AnandTech Storage Bench - The Destroyer

The Destroyer has been an essential part of our SSD test suite for nearly two years now. It was crafted to provide a benchmark for very IO intensive workloads, which is where you most often notice the difference between drives. It's not necessarily the most relevant test to an average user, but for anyone with a heavier IO workload The Destroyer should do a good job at characterizing performance.

AnandTech Storage Bench - The Destroyer
Workload Description Applications Used
Photo Sync/Editing Import images, edit, export Adobe Photoshop CS6, Adobe Lightroom 4, Dropbox
Gaming Download/install games, play games Steam, Deus Ex, Skyrim, Starcraft 2, BioShock Infinite
Virtualization Run/manage VM, use general apps inside VM VirtualBox
General Productivity Browse the web, manage local email, copy files, encrypt/decrypt files, backup system, download content, virus/malware scan Chrome, IE10, Outlook, Windows 8, AxCrypt, uTorrent, AdAware
Video Playback Copy and watch movies Windows 8
Application Development Compile projects, check out code, download code samples Visual Studio 2012

The table above describes the workloads of The Destroyer in a bit more detail. Most of the workloads are run independently in the trace, but obviously there are various operations (such as backups) in the background. 

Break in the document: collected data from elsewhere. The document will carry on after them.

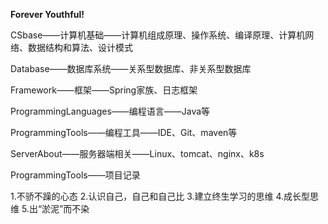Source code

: **Forever Youthful!**

CSbase——计算机基础——计算机组成原理、操作系统、编译原理、计算机网络、数据结构和算法、设计模式

Database——数据库系统——关系型数据库、非关系型数据库

Framework——框架——Spring家族、日志框架

ProgrammingLanguages——编程语言——Java等

ProgrammingTools——编程工具——IDE、Git、maven等

ServerAbout——服务器端相关——Linux、tomcat、nginx、k8s

ProgrammingTools——项目记录

1.不骄不躁的心态
2.认识自己，自己和自己比
3.建立终生学习的思维
4.成长型思维
5.出“淤泥”而不染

AnandTech Storage Bench - The Destroyer - Specs
Reads 38.83 million
Writes 10.98 million
Total IO Operations 49.8 million
Total GB Read 1583.02 GB
Total GB Written 875.62 GB
Average Queue Depth ~5.5
Focus Worst case multitasking, IO consistency

The name Destroyer comes from the sheer fact that the trace contains nearly 50 million IO operations. That's enough IO operations to effectively put the drive into steady-state and give an idea of the performance in worst case multitasking scenarios. About 67% of the IOs are sequential in nature with the rest ranging from pseudo-random to fully random. 

AnandTech Storage Bench - The Destroyer - IO Breakdown
IO Size <4KB 4KB 8KB 16KB 32KB 64KB 128KB
% of Total 6.0% 26.2% 3.1% 2.4% 1.7% 38.4% 18.0%

I've included a breakdown of the IOs in the table above, which accounts for 95.8% of total IOs in the trace. The leftover IO sizes are relatively rare in between sizes that don't have a significant (>1%) share on their own. Over a half of the transfers are large IOs with one fourth being 4KB in size.

AnandTech Storage Bench - The Destroyer - QD Breakdown
Queue Depth 1 2 3 4-5 6-10 11-20 21-32 >32
% of Total 50.0% 21.9% 4.1% 5.7% 8.8% 6.0% 2.1% 1.4%

Despite the average queue depth of 5.5, a half of the IOs happen at queue depth of one and scenarios where the queue depths is higher than 10 are rather infrequent. 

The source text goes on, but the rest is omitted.